No entanto, do ponto de vista constitucional, o homicídio de Ihor Homeniuk e até o escândalo da nomeação do Procurador Europeu João Guerra – sem que de ambos os casos se tenham extraído ilações políticas – são mais relevantes. Tal como, naturalmente, o rol de inconstitucionalidades que têm sido cometidas, desde as restrições à liberdade de circulação fora do estado de emergência, até à recente proibição de ensino online nas escolas privadas.

Acontece, porém, que este poder presidencial de demitir o Governo, reconfigurado nos termos restritivos acima descritos pela revisão constitucional de 1982, não permite resolver problema nenhum. Por isso, nunca foi usado e, provavelmente, nunca o será. Na realidade, foi a forma que os partidos encontraram, ao tempo, para camuflar a redução de poderes que estavam a impor ao General Ramalho Eanes – justamente por este ter ensaiado, ainda que sem sucesso, três governos de iniciativa presidencial.

André Gonçalves Pereira chamou à reconfiguração deste poder uma “mentira piedosa” (O Semipresidencialismo em Portugal, 1984, p. 62). Anos mais tarde, Marcelo Rebelo de Sousa disse a mesma coisa, embora por outras palavras (O Sistema de Governo Português, 1992, p. 54).

A razão da inutilidade deste poder é simples: de nada serve atirar o Governo fora se a sua base de apoio no Parlamento continuar a existir, seja ela uma maioria absoluta ou uma maioria relativa sem alternativa credível. Das duas, uma: ou o Governo tem apoio parlamentar (ainda que inconstante) e de nada adianta o Presidente demiti-lo e tentar trocá-lo por outro; ou o Governo não tem apoio parlamentar e será a própria Assembleia a apontar-lhe a porta da rua (através de moção de censura ou inviabilizando a governação).

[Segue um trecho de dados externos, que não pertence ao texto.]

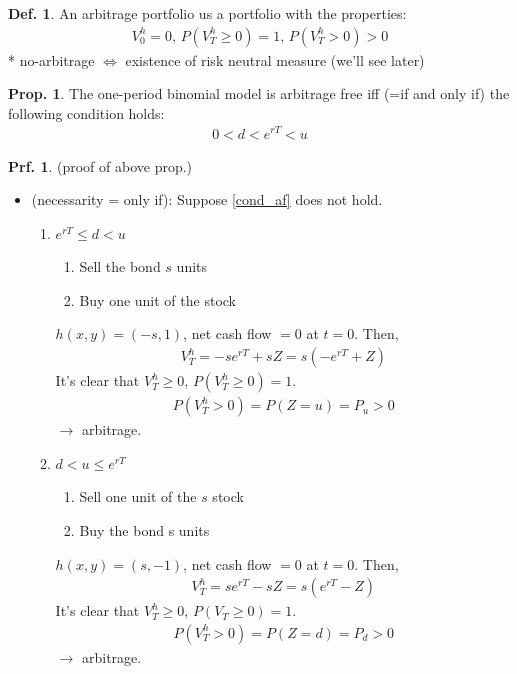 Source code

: \documentclass[a4paper,11pt]{jsarticle}
\theoremstyle{definition}
\newtheorem{definition}{Def.}[subsection]
\newtheorem{prf}{Prf.}[subsection]
\newtheorem{prop}{Prop.}[subsection]
\begin{document}
\begin{definition}
  An arbitrage portfolio us a portfolio with the properties:
  \begin{align}
    V_0^h=0, \, P(V_T^h\geq 0)=1, \, P(V_T^h>0)>0
  \end{align}
  * no-arbitrage $\Leftrightarrow$ existence of risk neutral measure
  (we'll see later)
\end{definition}

\begin{prop}\label{prop_af}
  The one-period binomial model is arbitrage free
  iff (=if and only if) the following condition holds:
  \begin{align}\label{cond_af}
    0 < d < e^{rT} <u
  \end{align}

  \begin{prf}{(proof of above prop.)} 
    
    \begin{itemize}
      \item (necessarity = only if):
      Suppose \ref{cond_af} does not hold.
      \begin{enumerate}
        \item $e^{rT}\leq d < u$
        \begin{enumerate}
          \item Sell the bond $s$ units
          \item Buy one unit of the stock
        \end{enumerate}
        $h(x,y)=(-s,1)$, net cash flow $=0$ at $t=0$.
        Then,
        \begin{align}
          V_T^h=-se^{rT}+sZ=s(-e^{rT}+Z)
        \end{align}
        It's clear that $V_T^h \geq 0$, $P(V_T^h\geq 0)=1$.
        \begin{align}
          P(V_T^h>0)=P(Z=u)=P_u>0
        \end{align}
        $\rightarrow$ arbitrage.

        \item $d < u \leq e^{rT}$ \\
        \begin{enumerate}
          \item Sell one unit of the $s$ stock
          \item Buy the bond s units
        \end{enumerate}
        $h(x,y)=(s,-1)$, net cash flow $=0$ at $t=0$.
        Then,
        \begin{align}
          V_T^h=se^{rT}-sZ=s(e^{rT}-Z)
        \end{align}
        It's clear that $V_T^h \geq 0$, $P(V_T\geq 0)=1$.
        \begin{align}
          P(V_T^h>0)=P(Z=d)=P_d>0
        \end{align}
        $\rightarrow$ arbitrage.
      \end{enumerate}


\end{itemize}
\end{prf}
\end{prop}
\end{document}
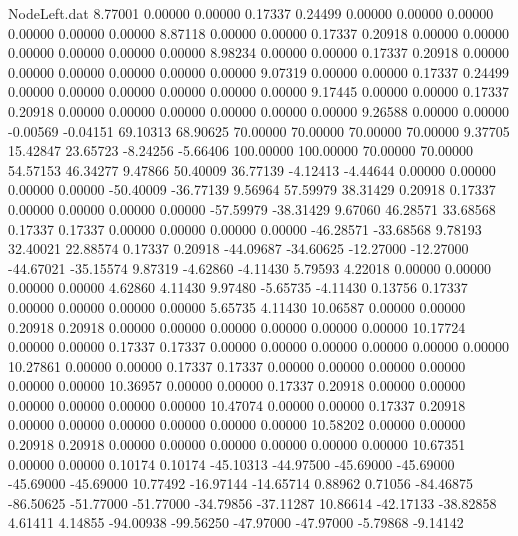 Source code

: \begin{filecontents}{NodeLeft.dat}
   8.77001    0.00000    0.00000     0.17337    0.24499    0.00000    0.00000    0.00000    0.00000    0.00000    0.00000
   8.87118    0.00000    0.00000     0.17337    0.20918    0.00000    0.00000    0.00000    0.00000    0.00000    0.00000
   8.98234    0.00000    0.00000     0.17337    0.20918    0.00000    0.00000    0.00000    0.00000    0.00000    0.00000
   9.07319    0.00000    0.00000     0.17337    0.24499    0.00000    0.00000    0.00000    0.00000    0.00000    0.00000
   9.17445    0.00000    0.00000     0.17337    0.20918    0.00000    0.00000    0.00000    0.00000    0.00000    0.00000
   9.26588    0.00000    0.00000    -0.00569   -0.04151   69.10313   68.90625   70.00000   70.00000   70.00000   70.00000
   9.37705   15.42847   23.65723    -8.24256   -5.66406  100.00000  100.00000   70.00000   70.00000   54.57153   46.34277
   9.47866   50.40009   36.77139    -4.12413   -4.44644    0.00000    0.00000    0.00000    0.00000  -50.40009  -36.77139
   9.56964   57.59979   38.31429     0.20918    0.17337    0.00000    0.00000    0.00000    0.00000  -57.59979  -38.31429
   9.67060   46.28571   33.68568     0.17337    0.17337    0.00000    0.00000    0.00000    0.00000  -46.28571  -33.68568
   9.78193   32.40021   22.88574     0.17337    0.20918  -44.09687  -34.60625  -12.27000  -12.27000  -44.67021  -35.15574
   9.87319   -4.62860   -4.11430     5.79593    4.22018    0.00000    0.00000    0.00000    0.00000    4.62860    4.11430
   9.97480   -5.65735   -4.11430     0.13756    0.17337    0.00000    0.00000    0.00000    0.00000    5.65735    4.11430
  10.06587    0.00000    0.00000     0.20918    0.20918    0.00000    0.00000    0.00000    0.00000    0.00000    0.00000
  10.17724    0.00000    0.00000     0.17337    0.17337    0.00000    0.00000    0.00000    0.00000    0.00000    0.00000
  10.27861    0.00000    0.00000     0.17337    0.17337    0.00000    0.00000    0.00000    0.00000    0.00000    0.00000
  10.36957    0.00000    0.00000     0.17337    0.20918    0.00000    0.00000    0.00000    0.00000    0.00000    0.00000
  10.47074    0.00000    0.00000     0.17337    0.20918    0.00000    0.00000    0.00000    0.00000    0.00000    0.00000
  10.58202    0.00000    0.00000     0.20918    0.20918    0.00000    0.00000    0.00000    0.00000    0.00000    0.00000
  10.67351    0.00000    0.00000     0.10174    0.10174  -45.10313  -44.97500  -45.69000  -45.69000  -45.69000  -45.69000
  10.77492  -16.97144  -14.65714     0.88962    0.71056  -84.46875  -86.50625  -51.77000  -51.77000  -34.79856  -37.11287
  10.86614  -42.17133  -38.82858     4.61411    4.14855  -94.00938  -99.56250  -47.97000  -47.97000   -5.79868   -9.14142

\end{filecontents}
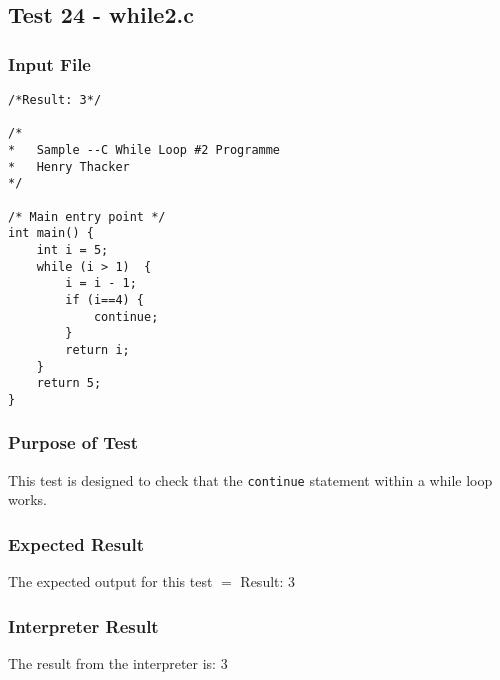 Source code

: \subsection{Test 24 - while2.c}
\subsubsection{Input File}
\begin{lstlisting}[showstringspaces=false,breaklines=true,backgroundcolor=\color{light-gray}, captionpos=b]
/*Result: 3*/

/*
*	Sample --C While Loop #2 Programme
*	Henry Thacker
*/

/* Main entry point */
int main() {
	int i = 5;
	while (i > 1)  {
		i = i - 1;
		if (i==4) {
			continue;
		}
		return i;
	}
	return 5;
}
\end{lstlisting}\subsubsection{Purpose of Test}
This test is designed to check that the \verb!continue! statement within a while loop works.

\subsubsection{Expected Result}
The expected output for this test $=$ Result: 3
\subsubsection{Interpreter Result}
The result from the interpreter is: 3
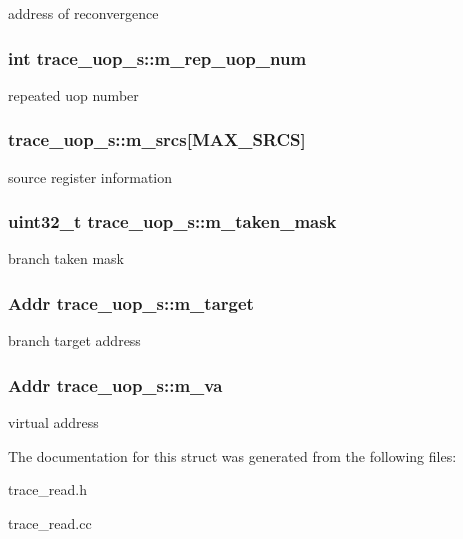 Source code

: \label{structtrace__uop__s_a85a2ce721949b132c64557ceb52b4769}
address of reconvergence \hypertarget{structtrace__uop__s_a08cd0b183e35fa0e272926ed697b3817}{
\subsubsection[{m\_\-rep\_\-uop\_\-num}]{\setlength{\rightskip}{0pt plus 5cm}int {\bf trace\_\-uop\_\-s::m\_\-rep\_\-uop\_\-num}}}
\label{structtrace__uop__s_a08cd0b183e35fa0e272926ed697b3817}
repeated uop number \hypertarget{structtrace__uop__s_ac5ebcda38121f83dc3c809d4d8e0389f}{
\subsubsection[{m\_\-srcs}]{ {\bf trace\_\-uop\_\-s::m\_\-srcs}\mbox{[}MAX\_\-SRCS\mbox{]}}}
\label{structtrace__uop__s_ac5ebcda38121f83dc3c809d4d8e0389f}
source register information \hypertarget{structtrace__uop__s_a83259732bcf81ceee2aac00a6fd773f5}{
\subsubsection[{m\_\-taken\_\-mask}]{\setlength{\rightskip}{0pt plus 5cm}uint32\_\-t {\bf trace\_\-uop\_\-s::m\_\-taken\_\-mask}}}
\label{structtrace__uop__s_a83259732bcf81ceee2aac00a6fd773f5}
branch taken mask \hypertarget{structtrace__uop__s_ac2f3700ad5a2adde36180f5cf943a096}{
\subsubsection[{m\_\-target}]{\setlength{\rightskip}{0pt plus 5cm}Addr {\bf trace\_\-uop\_\-s::m\_\-target}}}
\label{structtrace__uop__s_ac2f3700ad5a2adde36180f5cf943a096}
branch target address \hypertarget{structtrace__uop__s_afb7847a5a6cd06570e44563c44891c69}{
\subsubsection[{m\_\-va}]{\setlength{\rightskip}{0pt plus 5cm}Addr {\bf trace\_\-uop\_\-s::m\_\-va}}}
\label{structtrace__uop__s_afb7847a5a6cd06570e44563c44891c69}
virtual address 

The documentation for this struct was generated from the following files:\begin{DoxyCompactItemize}
\item 
trace\_\-read.h\item 
trace\_\-read.cc\end{DoxyCompactItemize}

Nas presentes circunstâncias, demitir o Governo conduziria o Presidente (e o País) a um beco sem saída. Ou melhor, a um beco do qual apenas se poderia sair com a dissolução da Assembleia da República, com toda a instabilidade inerente.

Forçado a coabitar politicamente com o Executivo em funções, a alternativa que o Presidente reeleito tem é ser ele próprio o governo de salvação nacional, acordando a componente presidencialista que o semipresidencialismo português – aliás de inspiração francesa – sempre teve, mas que tem andado meio adormecida. Se num contexto de normalidade o Chefe de Estado preside, mas não governa, a verdade é que em estado de exceção constitucional ele tem governado cada vez mais: através dos decretos que declaram o estado de emergência e, mais recentemente, colocando militares à frente da operação de vacinação.

Se dúvidas houvesse, bastaria ler com atenção o último decreto presidencial e, em particular, a seguinte passagem, sobre as escolas: “deverá ser definido um plano faseado de reabertura com base em critérios objetivos e respeitando os desígnios de saúde pública”. Assim o Governo consiga cumprir.